Tak Talk Blog- Camp Takajo – July 8, 2019

By July 8, 2019 Tak Talk
Camp Takajo in Naples, Maine, USA

We are firing on all cylinders at Camp Takajo, and this was perhaps our most active day of the season. Picture perfect skies and temperatures in the eighties provided the perfect backdrop for the action-packed day. Our Warrior Braves (finished third grade) departed after breakfast for their first group trip to Seacoast Adventure Center, where they enjoyed an awesome day playing mini golf, going down tube rides, and a special treat, stopping at McDonald’s for lunch.

Takajo hosted five camps at our annual climbing competition, and our boys performed beautifully, scaling our wall against healthy competition. Some of our twelve-year-olds participated in a round-robin soccer tournament at a neighboring camp. Other twelve-year-olds stayed home at Takajo and hosted another soccer tournament on our turf. Our fourteen-and-under hockey team took their talents on the road and competed away. The thirteen- and fifteen-and-under tennis players, who have not had a chance to play in a tennis invitational yet this summer, had the opportunity to participate in a tennis tournament all throughout the day. Our fifteen-and-under football team took to the gridiron and competed in a physical, round-robin football tournament, which for many was the thrill of their summer.

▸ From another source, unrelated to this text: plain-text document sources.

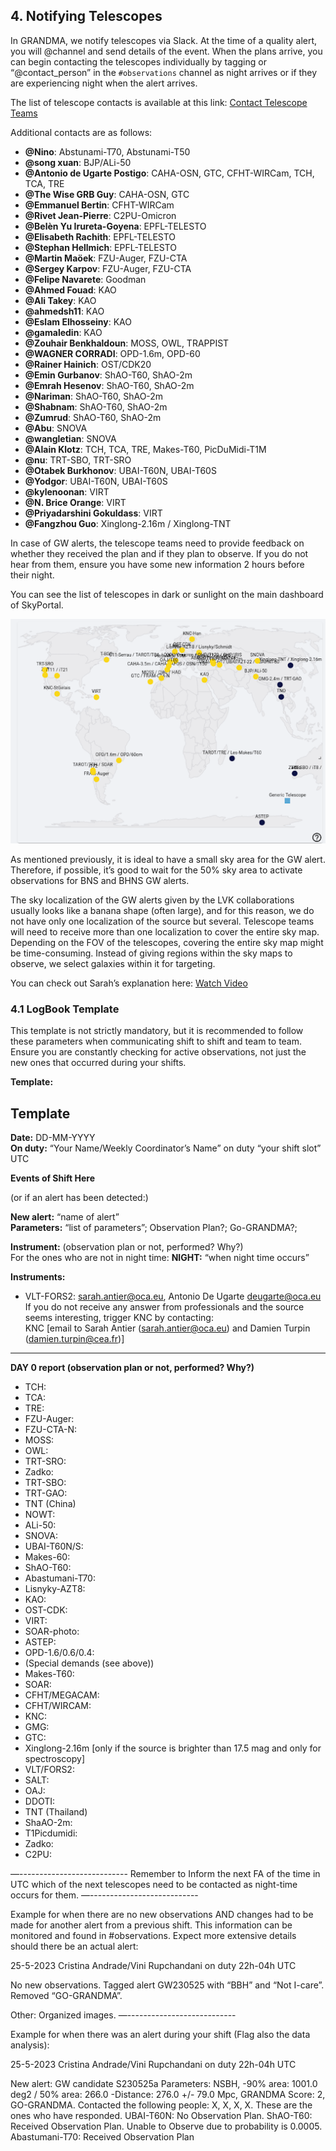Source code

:## 4. Notifying Telescopes

In GRANDMA, we notify telescopes via Slack. At the time of a quality alert, you will @channel and send details of the event. When the plans arrive, you can begin contacting the telescopes individually by tagging or “@contact_person” in the `#observations` channel as night arrives or if they are experiencing night when the alert arrives.

The list of telescope contacts is available at this link: [Contact Telescope Teams](https://forge.in2p3.fr/attachments/download/213747/Contact%20Telescope%20teams-2.pdf)

Additional contacts are as follows:
- **@Nino**: Abstunami-T70, Abstunami-T50
- **@song xuan**: BJP/ALi-50
- **@Antonio de Ugarte Postigo**: CAHA-OSN, GTC, CFHT-WIRCam, TCH, TCA, TRE
- **@The Wise GRB Guy**: CAHA-OSN, GTC
- **@Emmanuel Bertin**: CFHT-WIRCam
- **@Rivet Jean-Pierre**: C2PU-Omicron
- **@Belèn Yu Irureta-Goyena**: EPFL-TELESTO
- **@Elisabeth Rachith**: EPFL-TELESTO
- **@Stephan Hellmich**: EPFL-TELESTO
- **@Martin Maöek**: FZU-Auger, FZU-CTA
- **@Sergey Karpov**: FZU-Auger, FZU-CTA
- **@Felipe Navarete**: Goodman
- **@Ahmed Fouad**: KAO
- **@Ali Takey**: KAO
- **@ahmedsh11**: KAO
- **@Eslam Elhosseiny**: KAO
- **@gamaledin**: KAO
- **@Zouhair Benkhaldoun**: MOSS, OWL, TRAPPIST
- **@WAGNER CORRADI**: OPD-1.6m, OPD-60
- **@Rainer Hainich**: OST/CDK20
- **@Emin Gurbanov**: ShAO-T60, ShAO-2m
- **@Emrah Hesenov**: ShAO-T60, ShAO-2m
- **@Nariman**: ShAO-T60, ShAO-2m
- **@Shabnam**: ShAO-T60, ShAO-2m
- **@Zumrud**: ShAO-T60, ShAO-2m
- **@Abu**: SNOVA
- **@wangletian**: SNOVA
- **@Alain Klotz**: TCH, TCA, TRE, Makes-T60, PicDuMidi-T1M
- **@nu**: TRT-SBO, TRT-SRO
- **@Otabek Burkhonov**: UBAI-T60N, UBAI-T60S
- **@Yodgor**: UBAI-T60N, UBAI-T60S
- **@kylenoonan**: VIRT
- **@N. Brice Orange**: VIRT
- **@Priyadarshini Gokuldass**: VIRT
- **@Fangzhou Guo**: Xinglong-2.16m / Xinglong-TNT

In case of GW alerts, the telescope teams need to provide feedback on whether they received the plan and if they plan to observe. If you do not hear from them, ensure you have some new information 2 hours before their night.

You can see the list of telescopes in dark or sunlight on the main dashboard of SkyPortal.

![Telescope Map](media/notifying_map_1.png)

As mentioned previously, it is ideal to have a small sky area for the GW alert. Therefore, if possible, it’s good to wait for the 50% sky area to activate observations for BNS and BHNS GW alerts.

The sky localization of the GW alerts given by the LVK collaborations usually looks like a banana shape (often large), and for this reason, we do not have only one localization of the source but several. Telescope teams will need to receive more than one localization to cover the entire sky map. Depending on the FOV of the telescopes, covering the entire sky map might be time-consuming. Instead of giving regions within the sky maps to observe, we select galaxies within it for targeting.

You can check out Sarah’s explanation here: [Watch Video](https://www.youtube.com/watch?v=msaYv1E_Cv8)

### 4.1 LogBook Template

This template is not strictly mandatory, but it is recommended to follow these parameters when communicating shift to shift and team to team. Ensure you are constantly checking for active observations, not just the new ones that occurred during your shifts.

**Template:**
## Template

**Date:** DD-MM-YYYY  
**On duty:** “Your Name/Weekly Coordinator’s Name” on duty “your shift slot” UTC

**Events of Shift Here**

(or if an alert has been detected:)

**New alert:** “name of alert”  
**Parameters:** “list of parameters”; Observation Plan?; Go-GRANDMA?;

**Instrument:** (observation plan or not, performed? Why?)  
For the ones who are not in night time: **NIGHT:** “when night time occurs”

**Instruments:**

- VLT-FORS2: sarah.antier@oca.eu, Antonio De Ugarte <deugarte@oca.eu>  
  If you do not receive any answer from professionals and the source seems interesting, trigger KNC by contacting:  
  KNC [email to Sarah Antier (sarah.antier@oca.eu) and Damien Turpin (damien.turpin@cea.fr)]

---

**DAY 0 report (observation plan or not, performed? Why?)**

- TCH:
- TCA:
- TRE:
- FZU-Auger:
- FZU-CTA-N:
- MOSS:
- OWL:
- TRT-SRO:
- Zadko:
- TRT-SBO:
- TRT-GAO:
- TNT (China)
- NOWT:
- ALi-50:
- SNOVA:
- UBAI-T60N/S:
- Makes-60:
- ShAO-T60:
- Abastumani-T70:
- Lisnyky-AZT8:
- KAO:
- OST-CDK:
- VIRT:
- SOAR-photo:
- ASTEP:
- OPD-1.6/0.6/0.4:
- (Special demands (see above))
- Makes-T60:
- SOAR:
- CFHT/MEGACAM:
- CFHT/WIRCAM:
- KNC:
- GMG:
- GTC:
- Xinglong-2.16m [only if the source is brighter than 17.5 mag and only for spectroscopy]
- VLT/FORS2:
- SALT:
- OAJ:
- DDOTI:
- TNT (Thailand)
- ShaAO-2m:
- T1Picdumidi:
- Zadko:
- C2PU:

—---------------------------
Remember to Inform the next FA of the time in UTC which of the next telescopes need to be contacted as night-time occurs for them.
—---------------------------

Example for when there are no new observations AND changes had to be made for another alert from a previous shift. This information can be monitored and found in #observations. Expect more extensive details should there be an actual alert:

25-5-2023
Cristina Andrade/Vini Rupchandani on duty 22h-04h UTC

No new observations. Tagged alert GW230525 with “BBH” and “Not I-care”. Removed “GO-GRANDMA”. 

Other: Organized images. 
—---------------------------

Example for when there was an alert during your shift (Flag also the data analysis):

25-5-2023
Cristina Andrade/Vini Rupchandani on duty 22h-04h UTC

New alert: GW candidate S230525a
Parameters: NSBH, -90% area: 1001.0 deg2 / 50% area: 266.0
-Distance: 276.0 +/- 79.0 Mpc, GRANDMA Score: 2, GO-GRANDMA. 
Contacted the following people: X, X, X, X. These are the ones who have responded.
UBAI-T60N: No Observation Plan.
ShAO-T60: Received Observation Plan. Unable to Observe due to probability is 0.0005.
Abastumani-T70: Received Observation Plan


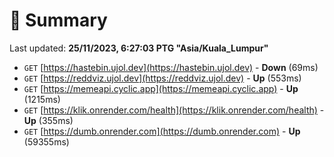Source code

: # 📖 Summary
Last updated: **25/11/2023, 6:27:03 PTG "Asia/Kuala_Lumpur"**

- `GET` [https://hastebin.ujol.dev](https://hastebin.ujol.dev) - **Down** (69ms)
- `GET` [https://reddviz.ujol.dev](https://reddviz.ujol.dev) - **Up** (553ms)
- `GET` [https://memeapi.cyclic.app](https://memeapi.cyclic.app) - **Up** (1215ms)
- `GET` [https://klik.onrender.com/health](https://klik.onrender.com/health) - **Up** (355ms)
- `GET` [https://dumb.onrender.com](https://dumb.onrender.com) - **Up** (59355ms)
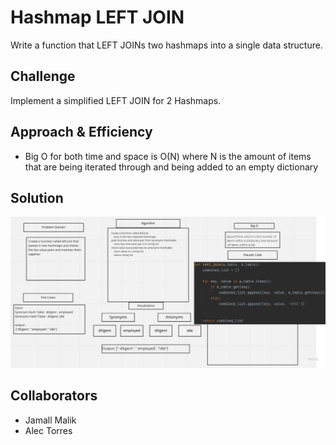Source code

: # Hashmap LEFT JOIN
Write a function that LEFT JOINs two hashmaps into a single data structure.
## Challenge
Implement a simplified LEFT JOIN for 2 Hashmaps.

## Approach & Efficiency
- Big O for both time and space is O(N) where N is the amount of items that are being iterated through and being added to an empty dictionary

## Solution
![whiteboard](challenge33.jpg)

## Collaborators
- Jamall Malik
- Alec Torres
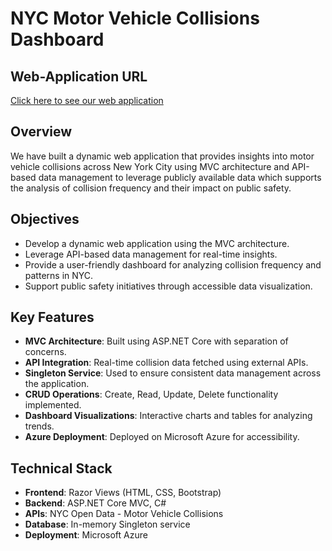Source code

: # NYC Motor Vehicle Collisions Dashboard

## Web-Application URL
[Click here to see our web application](https://nycmotorvehiclecollisionsdashboard-f9f2cbaya5a9cpg8.canadacentral-01.azurewebsites.net)

## Overview
We have built a dynamic web application that provides insights into motor vehicle collisions across New York City using MVC architecture and API-based data management to leverage publicly available data which supports the analysis of collision frequency and their impact on public safety.​

## Objectives
- Develop a dynamic web application using the MVC architecture.
- Leverage API-based data management for real-time insights.
- Provide a user-friendly dashboard for analyzing collision frequency and patterns in NYC.
- Support public safety initiatives through accessible data visualization.

## Key Features
- **MVC Architecture**: Built using ASP.NET Core with separation of concerns.
- **API Integration**: Real-time collision data fetched using external APIs.
- **Singleton Service**: Used to ensure consistent data management across the application.
- **CRUD Operations**: Create, Read, Update, Delete functionality implemented.
- **Dashboard Visualizations**: Interactive charts and tables for analyzing trends.
- **Azure Deployment**: Deployed on Microsoft Azure for accessibility.

## Technical Stack
- **Frontend**: Razor Views (HTML, CSS, Bootstrap)
- **Backend**: ASP.NET Core MVC, C#
- **APIs**: NYC Open Data - Motor Vehicle Collisions
- **Database**: In-memory Singleton service
- **Deployment**: Microsoft Azure
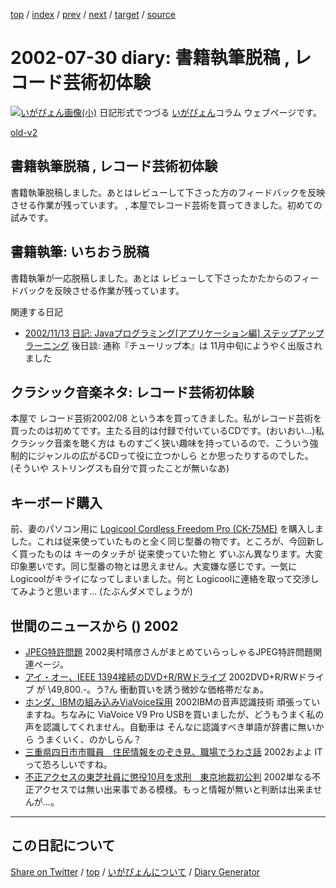 [top](../index.html) 
 / [index](index.html) 
 / [prev](ig020729.html) 
 / [next](ig020731.html) 
 / [target](https://igapyon.github.io/diary/2002/ig020730.html) 
 / [source](https://github.com/igapyon/diary/blob/gh-pages/2002/ig020730.src.md) 

2002-07-30 diary: 書籍執筆脱稿 , レコード芸術初体験
=====================================================================================================
[![いがぴょん画像(小)](https://igapyon.github.io/diary/images/iga200306s.jpg "いがぴょん")](https://igapyon.github.io/diary/memo/memoigapyon.html) 日記形式でつづる [いがぴょん](https://igapyon.github.io/diary/memo/memoigapyon.html)コラム ウェブページです。

[old-v2](ig020730-orig.html)

## 書籍執筆脱稿 , レコード芸術初体験

書籍執筆脱稿しました。あとはレビューして下さった方のフィードバックを反映させる作業が残っています。 , 本屋でレコード芸術を買ってきました。初めての試みです。


## 書籍執筆: いちおう脱稿

書籍執筆が一応脱稿しました。あとは レビューして下さったかたからのフィードバックを反映させる作業が残っています。

関連する日記

* [2002/11/13 日記: Javaプログラミング[アプリケーション編] ステップアップラーニング](ig021113.html)
  後日談: 通称『チューリップ本』は 11月中旬にようやく出版されました

## クラシック音楽ネタ: レコード芸術初体験

本屋で レコード芸術2002/08 という本を買ってきました。私がレコード芸術を買ったのは初めてです。主たる目的は付録で付いているCDです。(おいおい…)私 クラシック音楽を聴く方は ものすごく狭い趣味を持っているので、こういう強制的にジャンルの広がるCDって役に立つかしら とか思ったりするのでした。
(そういや ストリングスも自分で買ったことが無いなあ)

## キーボード購入

前、妻のパソコン用に [Logicool 
Cordless Freedom Pro (CK-75ME)](http://www.logicool.co.jp/cf/products/productoverview.html/key8.html) を購入しました。これは従来使っていたものと全く同じ型番の物です。ところが、今回新しく買ったものは キーのタッチが 従来使っていた物と ずいぶん異なります。大変印象悪いです。同じ型番の物とは思えません。大変嫌な感じです。一気に
Logicoolがキライになってしまいました。何と Logicoolに連絡を取って交渉してみようと思います…
(たぶんダメでしょうが)

## 世間のニュースから () 2002

* [JPEG特許問題](http://www.matsusaka-u.ac.jp/~okumura/compression/jpegpat.html)  2002奥村晴彦さんがまとめていらっしゃるJPEG特許問題関連ページ。
* [アイ・オー、IEEE 1394接続のDVD+R/RWドライブ](http://www.zdnet.co.jp/news/0207/29/njbt_14.html)  2002DVD+R/RWドライブ が \49,800.-。う?ん 衝動買いを誘う微妙な価格帯だなぁ。
* [ホンダ、IBMの組み込みViaVoice採用](http://www.zdnet.co.jp/news/0207/30/nebt_02.html)  2002IBMの音声認識技術 頑張っていますね。ちなみに ViaVoice V9 Pro USBを買いましたが、どうもうまく私の声を認識してくれません。自動車は そんなに認識すべき単語が辞書に無いから うまくいく、のかしらん？
* [三重県四日市市職員　住民情報をのぞき見、職場でうわさ話](http://www.mainichi.co.jp/digital/network/archive/200207/29/5.html)  2002およよ ITって恐ろしいですね。
* [不正アクセスの東芝社員に懲役10月を求刑　東京地裁初公判](http://www.mainichi.co.jp/digital/network/archive/200207/29/11.html)  2002単なる不正アクセスでは無い出来事である模様。もっと情報が無いと判断は出来ませんが…。


----------------------------------------------------------------------------------------------------

## この日記について

[Share on Twitter](https://twitter.com/intent/tweet?hashtags=igapyon%2Cdiary%2C%E3%81%84%E3%81%8C%E3%81%B4%E3%82%87%E3%82%93&text=%E6%9B%B8%E7%B1%8D%E5%9F%B7%E7%AD%86%E8%84%B1%E7%A8%BF+%2C+%E3%83%AC%E3%82%B3%E3%83%BC%E3%83%89%E8%8A%B8%E8%A1%93%E5%88%9D%E4%BD%93%E9%A8%93&url=https%3A%2F%2Figapyon.github.io%2Fdiary%2F2002%2Fig020730.html) / [top](../index.html) / [いがぴょんについて](https://igapyon.github.io/diary/memo/memoigapyon.html) / [Diary Generator](https://github.com/igapyon/igapyonv3)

On this bright, sunny day accompanied by a cool breeze, our golfers took to the links, where they played eighteen holes at Point Sebago Resort, a beautiful course only five miles from camp, which recently held the Maine Open Golf Championship.

Our fourteen-year-old boys took a hot shower, slapped on some cologne, and made their way to Camp Vega for dinner before heading north to settle on the banks of the Kennebec River. They will meet up with the ladies of Camp Vega early tomorrow morning to enjoy a full day of white water rafting.

Over the last few days, I have had some wonderful, constructive conversations with a few anxious parents. Admittedly, it is challenging for a parent to glean substantial information about their son’s experience when their only real contact is an occasional letter or phone call. As parents, we often want to try to control and guide our children. With the best of intentions, we are often handicapping them from mastering the skills they will require later in life.

I recently had a conversation with a camp mother who was concerned about her son making connections in camp. She was somewhat insistent that we create a special program for her son, take him out of the activities that make him feel insecure, and allow him to only participate in the activities that he enjoys. At first consideration, this makes perfect sense.

Camp Takajo in Naples, Maine, USANo one likes to be out of their comfort zone and look awkward in front of their peers. However, by removing a child from his peers and isolating him to focus solely on the activities of his choice, we run the risk of preventing a child from mastering very important skills he will need later in his life.

Boys make connections by doing, not by talking or watching. When boys are engaged and active, they feel connected to the group, regardless of one’s skill level. An active boy develops self-confidence. In turn, he will then be more willing to leave his “comfort zone” and take healthy risks. Experiencing new situations and activities lead to learning how to succeed outside of our comfort zones and is an important tool our children will surely value as well-adjusted adults.

As adults, we are faced to challenge our own insecurities every day. Whether it’s making a presentation at a business meeting or walking into an uncomfortable social event; if this puts you outside your comfort zone, it can be incredibly awkward. When parents advocate for their sons to avoid unfamiliar activities, the parents are doing what they believe is in their sons’ best interest. In fact, they are removing their son from what I refer to as a healthy struggle.

Clearly, our mission at camp is not to put children in uncomfortable situations, but I believe our boys make better connections by performing as part of a group or team and not by avoidance or spectating. The Takajo program allows our campers to participate in a wide variety of activities with boys of their own developmental level. Our hope is that by having children participate in a multitude of activities, they will gain new skills, confidence, and stronger connections with their friends.